Advertisement

Festival Layang-Layang di Parangkusumo Bantul, Ada Layangan Boneka Bisa Jatuhkan Permen

Yosef Leon
Minggu, 27 Juli 2025 - 21:27 WIB
Maya Herawati
Festival Layang-Layang di Parangkusumo Bantul, Ada Layangan Boneka Bisa Jatuhkan Permen Sejumlah layang-layang yang menghiasi langit Pantai Parangkusumo diterbangkan dalam gelaran JIKF 2025 pada Sabtu (26/7/2025). Harian Jogja - Yosef Leon

Advertisement

Harianjogja.com, BANTUL—Pantai selatan Kabupaten Bantul, DIY kembali menjadi magnet bagi peminat gelaran layang-layang internasional. Gelaran tahunan Jogja International Kite Festival (JIKF) 2025, kembali diselenggarakan di kawasan itu untuk pecinta pertunjukan mainan udara.

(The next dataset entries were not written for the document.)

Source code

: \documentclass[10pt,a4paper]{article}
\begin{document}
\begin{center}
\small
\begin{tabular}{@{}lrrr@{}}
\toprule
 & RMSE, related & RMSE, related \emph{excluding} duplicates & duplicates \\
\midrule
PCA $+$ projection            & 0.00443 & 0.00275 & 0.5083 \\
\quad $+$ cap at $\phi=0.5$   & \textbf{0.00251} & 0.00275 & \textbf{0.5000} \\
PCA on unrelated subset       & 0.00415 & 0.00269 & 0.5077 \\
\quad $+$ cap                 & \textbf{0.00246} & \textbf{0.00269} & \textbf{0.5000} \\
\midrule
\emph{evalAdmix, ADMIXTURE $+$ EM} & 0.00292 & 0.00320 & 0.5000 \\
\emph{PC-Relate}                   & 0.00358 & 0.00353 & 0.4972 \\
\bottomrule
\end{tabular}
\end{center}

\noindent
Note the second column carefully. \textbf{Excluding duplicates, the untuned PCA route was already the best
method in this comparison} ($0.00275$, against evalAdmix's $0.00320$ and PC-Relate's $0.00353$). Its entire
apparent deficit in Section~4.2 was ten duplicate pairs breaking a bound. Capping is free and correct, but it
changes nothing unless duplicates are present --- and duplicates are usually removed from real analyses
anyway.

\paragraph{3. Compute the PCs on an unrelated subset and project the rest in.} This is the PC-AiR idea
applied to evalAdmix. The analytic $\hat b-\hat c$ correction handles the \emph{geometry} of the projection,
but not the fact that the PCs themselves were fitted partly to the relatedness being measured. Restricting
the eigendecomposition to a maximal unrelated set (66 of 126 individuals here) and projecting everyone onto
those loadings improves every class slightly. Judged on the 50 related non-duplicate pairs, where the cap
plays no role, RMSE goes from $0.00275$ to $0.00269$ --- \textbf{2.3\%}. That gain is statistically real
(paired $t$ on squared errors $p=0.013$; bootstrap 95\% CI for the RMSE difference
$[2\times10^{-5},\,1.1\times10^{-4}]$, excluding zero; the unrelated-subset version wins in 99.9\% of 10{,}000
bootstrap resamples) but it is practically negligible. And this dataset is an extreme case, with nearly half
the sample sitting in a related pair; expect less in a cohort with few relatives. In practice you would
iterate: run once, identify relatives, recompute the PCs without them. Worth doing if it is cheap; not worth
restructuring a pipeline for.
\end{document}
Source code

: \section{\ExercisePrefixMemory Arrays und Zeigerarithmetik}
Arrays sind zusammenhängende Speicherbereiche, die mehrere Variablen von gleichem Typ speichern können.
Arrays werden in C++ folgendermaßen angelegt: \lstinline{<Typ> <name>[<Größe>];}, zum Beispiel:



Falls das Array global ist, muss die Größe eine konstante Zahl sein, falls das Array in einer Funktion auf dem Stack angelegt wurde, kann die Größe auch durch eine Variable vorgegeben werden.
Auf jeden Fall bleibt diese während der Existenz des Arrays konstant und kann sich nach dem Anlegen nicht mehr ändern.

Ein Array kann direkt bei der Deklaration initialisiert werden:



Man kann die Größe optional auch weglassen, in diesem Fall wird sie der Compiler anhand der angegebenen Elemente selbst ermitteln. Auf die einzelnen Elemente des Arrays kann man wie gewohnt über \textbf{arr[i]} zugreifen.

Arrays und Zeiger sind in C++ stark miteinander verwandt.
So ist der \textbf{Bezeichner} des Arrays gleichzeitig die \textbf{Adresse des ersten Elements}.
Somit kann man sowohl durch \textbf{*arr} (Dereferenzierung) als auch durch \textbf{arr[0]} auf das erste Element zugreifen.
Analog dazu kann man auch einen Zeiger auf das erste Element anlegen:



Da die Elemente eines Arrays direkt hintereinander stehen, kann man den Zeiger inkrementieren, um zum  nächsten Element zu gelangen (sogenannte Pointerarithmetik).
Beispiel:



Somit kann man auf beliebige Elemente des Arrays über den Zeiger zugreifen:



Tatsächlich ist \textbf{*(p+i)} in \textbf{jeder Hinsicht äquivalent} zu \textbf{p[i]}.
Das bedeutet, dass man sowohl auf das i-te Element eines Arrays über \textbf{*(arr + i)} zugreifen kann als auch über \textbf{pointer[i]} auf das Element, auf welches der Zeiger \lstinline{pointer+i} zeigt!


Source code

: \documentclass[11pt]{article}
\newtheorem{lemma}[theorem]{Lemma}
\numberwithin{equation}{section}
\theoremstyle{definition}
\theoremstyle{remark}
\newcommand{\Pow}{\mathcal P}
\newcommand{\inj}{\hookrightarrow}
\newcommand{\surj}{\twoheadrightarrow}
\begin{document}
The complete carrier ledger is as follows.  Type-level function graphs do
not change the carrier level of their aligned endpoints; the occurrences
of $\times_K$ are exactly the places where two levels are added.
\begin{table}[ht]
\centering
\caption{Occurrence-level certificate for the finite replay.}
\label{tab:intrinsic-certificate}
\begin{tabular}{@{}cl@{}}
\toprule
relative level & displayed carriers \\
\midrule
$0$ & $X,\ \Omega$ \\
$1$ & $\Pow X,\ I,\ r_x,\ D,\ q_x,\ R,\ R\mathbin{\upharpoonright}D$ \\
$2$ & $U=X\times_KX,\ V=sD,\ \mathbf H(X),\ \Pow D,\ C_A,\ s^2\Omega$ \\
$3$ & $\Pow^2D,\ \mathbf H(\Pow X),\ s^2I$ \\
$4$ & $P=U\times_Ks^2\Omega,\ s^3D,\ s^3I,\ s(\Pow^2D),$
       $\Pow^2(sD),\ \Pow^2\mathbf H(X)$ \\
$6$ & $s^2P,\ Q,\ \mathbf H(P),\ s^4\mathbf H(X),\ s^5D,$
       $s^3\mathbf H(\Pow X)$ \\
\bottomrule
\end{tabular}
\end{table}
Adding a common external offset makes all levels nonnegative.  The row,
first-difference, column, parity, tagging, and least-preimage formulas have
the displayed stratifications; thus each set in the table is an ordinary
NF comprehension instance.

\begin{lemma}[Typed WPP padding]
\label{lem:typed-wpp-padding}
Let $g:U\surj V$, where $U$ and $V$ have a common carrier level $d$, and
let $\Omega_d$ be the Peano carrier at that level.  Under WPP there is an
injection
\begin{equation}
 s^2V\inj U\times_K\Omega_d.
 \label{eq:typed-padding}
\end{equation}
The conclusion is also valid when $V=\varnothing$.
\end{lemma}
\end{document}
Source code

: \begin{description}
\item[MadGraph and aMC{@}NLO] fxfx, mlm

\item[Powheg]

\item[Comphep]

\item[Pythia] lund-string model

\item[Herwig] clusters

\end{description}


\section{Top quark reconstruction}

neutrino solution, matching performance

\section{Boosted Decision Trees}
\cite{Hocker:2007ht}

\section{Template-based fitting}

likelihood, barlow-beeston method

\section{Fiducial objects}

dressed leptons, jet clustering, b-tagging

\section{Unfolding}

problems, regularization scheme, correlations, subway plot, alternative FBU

Pantai Parangkusumo kembali jadi panggung angin dan warna-warni layang-layang akhir pekan ini. Ratusan layang-layang berbagai bentuk dan warna menyedot antusiasme pengunjung dalam agenda tahunan JIKF 2025 yang diselenggarakan pada Sabtu dan Minggu (26-27/7/2025).

Advertisement

Di bawah sapuan angin laut selatan yang lembut dan deburan ombak pantai, festival ini bukan sekadar pertunjukan mainan udara semata, melainkan simbol diplomasi budaya, pariwisata alternatif, dan penggerak ekonomi kreatif lokal.

Ketua Panitia JIKF 2025, Anang Sarjiyanto, menyebut gelaran kali ini sebagai momentum evaluasi dan inovasi. Untuk pertama kalinya, panitia membangun venue eksklusif demi kenyamanan peserta dan pengunjung. Meski dengan dukungan dana terbatas, mereka berhasil menggandeng sejumlah sponsor serta mengoptimalkan efisiensi anggaran agar tetap maksimal dalam penyelenggaraan.

Tak main-main, tahun ini JIKF menghadirkan enam negara yakni Amerika Serikat, Slovenia, Slovakia, Jerman, Korea Selatan, dan Malaysia. Total ada sekitar 35 layang-layang internasional dan lebih dari 200 layang-layang nasional dari 35 klub seantero Indonesia. “Tema tahun ini adalah Dari Jogja untuk Nusantara. Kami ingin menunjukkan bahwa Jogja bukan hanya punya tradisi, tapi juga mampu bicara global,” kata Anang.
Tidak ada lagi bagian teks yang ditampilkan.